Nemmeno il sollievo per non essere salito su quel volo maledetto tranquillizzava Pozzo. Soltanto Ferruccio Novo, presidente del club granata con il quale l’ex ct aveva avuto qualche battibecco, gli impedì di essere parte della spedizione. Sull’aeromobile diretto a Lisbona, città nella quale il Toro avrebbe affrontato il Benfica, avrebbero trovato posto solo tre giornalisti: due per la carta stampata e uno per la radio. Se la presenza di Casalbore, direttore di Tuttosport, non poteva essere messa in discussione, lo stesso valeva per Nicolò Carosio, voce ufficiale del calcio italiano. Per l’ultimo posto disponibile, riservato alla Stampa, Novo fece espressamente il nome di Luigi Cavallaro, adducendo come motivazione la grandissima abilità nello scrivere di calcio. Obiettivo primario, in realtà, era quello di screditare il vecchio amico, divenuto personaggio sgradito nell’ambiente societario.

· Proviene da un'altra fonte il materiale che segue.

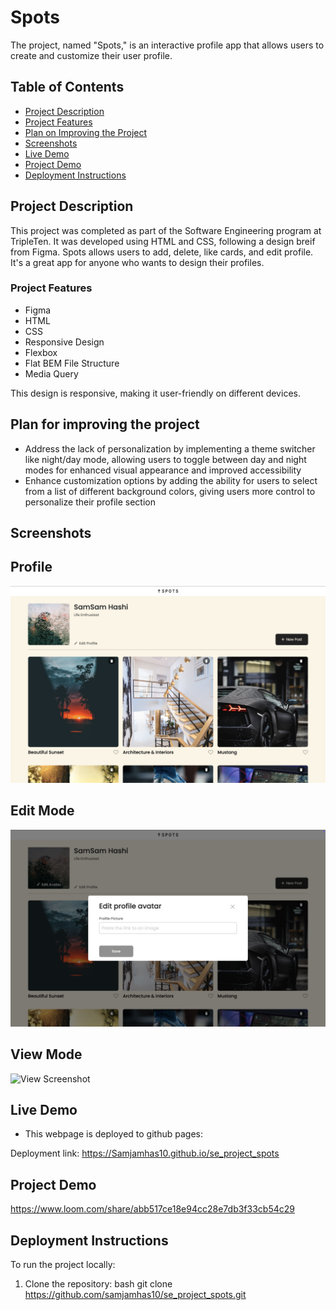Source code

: # Spots

The project, named "Spots," is an interactive profile app that allows users to create and customize their user profile.

## Table of Contents

- [Project Description](#project-description)
- [Project Features](#project-features)
- [Plan on Improving the Project](#plan-for-improving-the-project)
- [Screenshots](#screenshots)
- [Live Demo](#live-demo)
- [Project Demo](#project-demo)
- [Deployment Instructions](#deployment-instructions)

## Project Description

This project was completed as part of the Software Engineering program at TripleTen. It was developed using HTML and CSS, following a design breif from Figma. Spots allows users to add, delete, like cards, and edit profile. It's a great app for anyone who wants to design their profiles.

### Project Features

- Figma
- HTML
- CSS
- Responsive Design
- Flexbox
- Flat BEM File Structure
- Media Query

This design is responsive, making it user-friendly on different devices.

## Plan for improving the project

- Address the lack of personalization by implementing a theme switcher like night/day mode, allowing users to toggle between day and night modes for enhanced visual appearance and improved accessibility
- Enhance customization options by adding the ability for users to select from a list of different background colors, giving users more control to personalize their profile section

## Screenshots

## Profile

![Profile Screenshot](profile-page.png)

## Edit Mode

![Edit Screenshot](edit-mode.png)

## View Mode

![View Screenshot](view-mode.png)

## Live Demo

- This webpage is deployed to github pages:

Deployment link: https://Samjamhas10.github.io/se_project_spots

## Project Demo

https://www.loom.com/share/abb517ce18e94cc28e7db3f33cb54c29

## Deployment Instructions

To run the project locally:

1. Clone the repository:
   bash
   git clone https://github.com/samjamhas10/se_project_spots.git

Pozzo,  tuttavia, non fu l’unico a dover disertare la partita: Carosio, a causa della Comunione del figlio, rinunciò al viaggio, sostituito da Tosatti. E anche lo stesso Novo, alla vigilia della partenza, fu colpito da un attacco influenzale che lo costrinse a letto. I tre avrebbero atteso la squadra al ritorno, accontentandosi della cronaca giunta dal posto.

Quando, alle 17.30, nella redazione torinese de La Stampa, il direttore bussò alla porta del giornalista-tifoso rimasto appiedato, non ebbe il coraggio di dirgli cosa era appena accaduto, ma si limitò ad un “Devi andare a Superga. Il Torino ha bisogno di te.

Che rivincita personale, pensò un Vittorio Pozzo galvanizzato dalla richiesta. Con in testa il solo pensiero dell’opportunità di sbeffeggiare pubblicamente Novo, a bordo della sua Topolino, si diresse verso la cima del Colle in compagnia di un fotografo. Sulla strada, un fiume di gente diretto verso un mare di nebbia di un colore indefinito, tra il grigio e il nero. Arrivare ai cancelli fu un’impresa ardua, e sulla linea del traguardo il portamento del vincitore, a petto in fuori, si tradusse nel cedimento muscolare tipico del marciatore sfinito. Il fuoco che ardeva nelle viscere fu spento da una secchiata d’acqua gelida.

La carcassa del velivolo giaceva in lontananza, mentre uno pneumatico in fiamme colorava l’orizzonte. E lì, stesi per terra, appena coperti da un lenzuolo, i ragazzi. I suoi ragazzi. Diversi conservavano ancora lo stesso portamento che avevano in vita, altri, martoriati, erano pressoché irriconoscibili. Non per lui, però: identificò tutti. Chi dai vestiti, chi dagli anelli, chi dalle scarpe.

Bacigalupo, Ballarin, Maroso, Grezar, Rigamonti, Castigliano, Menti, Loik, Gabetto, Mazzola, Ossola. L’undici della sua ultima nazionale, praticamente. E il rancore covato scomparve del tutto di fronte al tutto, e al nulla, che era ai suoi piedi. Nel silenzio generale, parlavano solo due, grandi, occhioni arrossati.